Desde a Guerra Fria, passando pelo Vietnã e agora pelo Iraque e pelo Afeganistão, a percepção de que as ameaças estavam alhures conduziu à atitude de "benign neglect" de Nixon e sucessores. Com Obama, chegou-se ao ponto baixo de completar nove meses sem conseguir aprovar o secretário para o hemisfério e o embaixador no Brasil!
Ambos são reféns de senadores republicanos que apoiam o governo de fato de Honduras. A primeira reunião do grupo levou um dos presentes a declarar: "Jamais em minha carreira tinha visto oito senadores numa sala para falar da América Latina".
A condescendência do comentário lembra a frase do antigo redator- -chefe do "New York Times", James Reston: "Nós, americanos, estamos prontos a fazer tudo pela América Latina, exceto ler sobre a América Latina".
Com o tempo, a indiferença e a decepção tornaram-se recíprocas. A agenda latino-americana dos dois partidos de Washington se reduziu ao narcotráfico, aos imigrantes e aos acordos comerciais para garantir aos EUA direitos preferenciais na região. Para os latinos, ao menos os exportadores de commodities (a maioria), a emergência da China lhes trouxe grau apreciável de autonomia e diversificação em relação à anterior dependência dos EUA.
A crise financeira, o Afeganistão, as prioridades domésticas de Obama fizeram o resto. Nesse quadro, o novo governo achou que não valia a pena gastar nem o mínimo de capital político necessário para repelir política desmoralizada como a do bloqueio de Cuba. A paralisia decorrente da ambiguidade americana em Honduras, as confusões nascidas da falta de informação sobre o acordo militar com a Colômbia produzem penosa sensação de diplomacia à deriva.
Após a breve aparição na reunião da OEA em Trinidad, a secretária de Estado, Hilary Clinton, e o presidente Obama não voltaram a se ocupar da América Latina, única região onde Washington ainda não dispõe de equipe instalada. O problema é que ninguém tem poder para ocupar esse espaço, nem a OEA ou Chávez nem o presidente da Costa Rica ou a inexperiente diplomacia brasileira na América Central.
Nascidas da profunda e secular simbiose entre os EUA e a América Latina, muitas questões (imigração, crime organizado, comércio) só podem ser resolvidas mediante colaboração esclarecida como tentou ser a fugaz Aliança para o Progresso de Kennedy quase 50 anos atrás!
A ausência de tal política perpetua a influência deletéria de lobistas e de grupos retrógrados. Agrava, ao mesmo tempo, vácuo de poder propício à proliferação de episódios mais preocupantes que o de Honduras.
Ao cultivar a ilusão de que as ameaças à segurança se concentram apenas no outro lado do mundo, Obama corre o risco de descobrir que problemas muito mais próximos podem explodir em sua cara.

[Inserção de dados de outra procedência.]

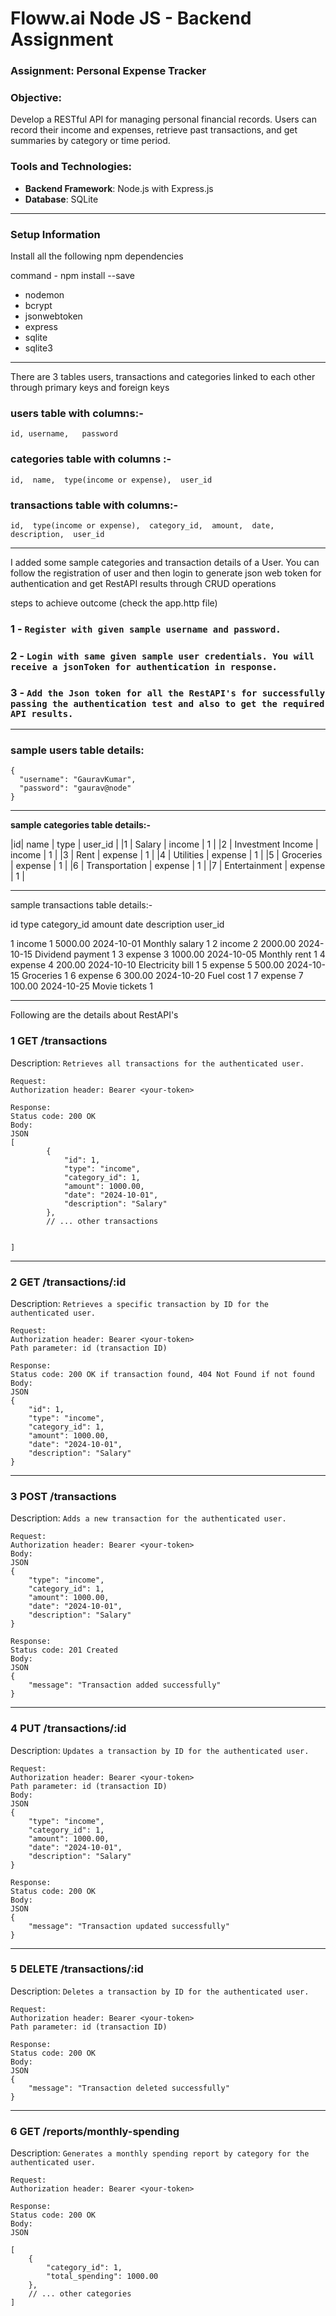 # Floww.ai Node JS - Backend Assignment

### Assignment: Personal Expense Tracker

### Objective:

Develop a RESTful API for managing personal financial records. Users can record their income and expenses, retrieve past transactions, and get summaries by category or time period.

### Tools and Technologies:

- **Backend Framework**: Node.js with Express.js
- **Database**: SQLite
______________________________________________
### Setup Information

Install all the following npm dependencies

command - npm install <belowDependencies> --save

- nodemon
- bcrypt
- jsonwebtoken
- express
- sqlite
- sqlite3
________________________
There are 3 tables users, transactions and categories linked to each other through primary keys and foreign keys

### users table with columns:-
``` id,	username,	password ```

### categories table with columns :-
```id,  name,  type(income or expense),  user_id ```

### transactions table with columns:-
```id,  type(income or expense),  category_id,  amount,  date,  description,  user_id```
________________________
I added some sample categories and transaction details of a User. You can follow the registration of user and then login to generate json web token for authentication and get RestAPI results through CRUD operations

steps to achieve outcome (check the app.http file)

### 1 - `Register with given sample username and password.`

### 2 - `Login with same given sample user credentials. You will receive a jsonToken for authentication in response.` 

### 3 - `Add the Json token for all the RestAPI's for successfully passing the authentication test and also to get the required API results.`
________________________

### sample users table details:
```
{
  "username": "GauravKumar",
  "password": "gaurav@node"
}
```
--------------

**sample categories table details:-**

|id|	name	            |         type 	       |  user_id |
|1 |	Salary	          |         income	     |       1  |
|2 |	Investment Income	|         income	     |       1  |
|3 |	Rent	            |        expense	     |       1  |
|4 |	Utilities	        |         expense	     |       1  |
|5 |	Groceries	        |         expense	     |       1  |
|6 |	Transportation	  |        expense	     |       1  |
|7 |	Entertainment	    |         expense	     |       1  |


--------------

sample transactions table details:-

id	type	   category_id	 amount	       date	       description	  user_id

1	income	       1	     5000.00	2024-10-01	 Monthly salary	         1
2	income	       2	     2000.00	2024-10-15	 Dividend payment	       1
3	expense	       3	     1000.00	2024-10-05	 Monthly rent	           1
4	expense        4	      200.00	2024-10-10	 Electricity bill	       1
5	expense	       5	      500.00	2024-10-15	 Groceries	             1
6	expense	       6	      300.00	2024-10-20	 Fuel cost	             1
7	expense	       7	      100.00	2024-10-25	 Movie tickets	         1
______________________________

Following are the details about RestAPI's

### 1 GET /transactions

Description: `Retrieves all transactions for the authenticated user.`

```
Request:
Authorization header: Bearer <your-token>

Response:
Status code: 200 OK
Body:
JSON
[
        {
            "id": 1,
            "type": "income",
            "category_id": 1,
            "amount": 1000.00,
            "date": "2024-10-01",
            "description": "Salary"
        },
        // ... other transactions
   
    
]
```
-------------------------

### 2 GET /transactions/:id

Description: `Retrieves a specific transaction by ID for the authenticated user.`

```
Request:
Authorization header: Bearer <your-token>
Path parameter: id (transaction ID)

Response:
Status code: 200 OK if transaction found, 404 Not Found if not found
Body:
JSON
{
    "id": 1,
    "type": "income",
    "category_id": 1,
    "amount": 1000.00,
    "date": "2024-10-01",
    "description": "Salary"
}
```
-------------------------

### 3 POST /transactions

Description: `Adds a new transaction for the authenticated user.`

```
Request:
Authorization header: Bearer <your-token>
Body:
JSON
{
    "type": "income",
    "category_id": 1,
    "amount": 1000.00,
    "date": "2024-10-01",
    "description": "Salary"
}

Response:
Status code: 201 Created
Body:
JSON
{
    "message": "Transaction added successfully"
}
```
-------------------------

###  4 PUT /transactions/:id

Description: `Updates a transaction by ID for the authenticated user.`

```
Request:
Authorization header: Bearer <your-token>
Path parameter: id (transaction ID)
Body:
JSON
{
    "type": "income",
    "category_id": 1,
    "amount": 1000.00,
    "date": "2024-10-01",
    "description": "Salary"
}

Response:
Status code: 200 OK
Body:
JSON
{
    "message": "Transaction updated successfully"
}
```
-------------------------

### 5 DELETE /transactions/:id

Description: `Deletes a transaction by ID for the authenticated user.`
```
Request:
Authorization header: Bearer <your-token>
Path parameter: id (transaction ID)

Response:
Status code: 200 OK
Body:
JSON
{
    "message": "Transaction deleted successfully"
}
```
-------------------------

### 6 GET /reports/monthly-spending

Description: `Generates a monthly spending report by category for the authenticated user.`

```
Request:
Authorization header: Bearer <your-token>

Response:
Status code: 200 OK
Body:
JSON

[
    {
        "category_id": 1,
        "total_spending": 1000.00
    },
    // ... other categories
]
```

RUBENS RICUPERO, 72, diretor da Faculdade de Economia da Faap e do Instituto Fernand Braudel de São Paulo, foi secretário-geral da Unctad (Conferência das Nações Unidas sobre Comércio e Desenvolvimento) e ministro da Fazenda (governo Itamar Franco). Escreve quinzenalmente, aos domingos, nesta coluna.

rubric@uol.com.br


Próximo Texto: Mercado Aberto
Índice


Copyright Empresa Folha da Manhã S/A. Todos os direitos reservados. É proibida a reprodução do conteúdo desta página em qualquer meio de comunicação, eletrônico ou impresso, sem autorização escrita da Folhapress.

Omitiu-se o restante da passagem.